■ Materials provided ■

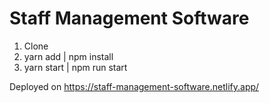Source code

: # Staff Management Software

1. Clone
2. yarn add | npm install
3. yarn start | npm run start

Deployed on https://staff-management-software.netlify.app/

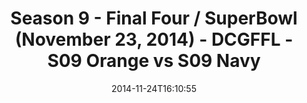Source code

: ---
title: Season 9 - Final Four / SuperBowl (November 23, 2014) - DCGFFL - S09 Orange
  vs S09 Navy
teams-score:
- team: _teams/s09-orange.md
  score: 41
- team: _teams/s09-navy-rear-admirals.md
  score: 28
mvp: Gabe Avila (Orange), Sheerod Wilkerson (Navy)
game-ball: N/A
sportsperson: ''
season: 9
week: 0
date: '2014-11-24T16:10:55'
pageid: season-9-final-four-superbowl-4464-vs-4463
---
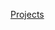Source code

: <a href="https://docs.google.com/document/d/1gED6Dh7IEM6sx9Sy5DA2PgmjUETmKEM3ghjpwQObnM0/edit?usp=sharing">Projects</a>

■ Exercise requirements ■
Make an exact copy of the listing, with no images in it.

■ Written solution ■
Source code

: # Staff Management Software

1. Clone
2. yarn add | npm install
3. yarn start | npm run start

Deployed on https://staff-management-software.netlify.app/

Source code

: ---
title: Season 9 - Final Four / SuperBowl (November 23, 2014) - DCGFFL - S09 Orange
  vs S09 Navy
teams-score:
- team: _teams/s09-orange.md
  score: 41
- team: _teams/s09-navy-rear-admirals.md
  score: 28
mvp: Gabe Avila (Orange), Sheerod Wilkerson (Navy)
game-ball: N/A
sportsperson: ''
season: 9
week: 0
date: '2014-11-24T16:10:55'
pageid: season-9-final-four-superbowl-4464-vs-4463
---
Source code

: <a href="https://docs.google.com/document/d/1gED6Dh7IEM6sx9Sy5DA2PgmjUETmKEM3ghjpwQObnM0/edit?usp=sharing">Projects</a>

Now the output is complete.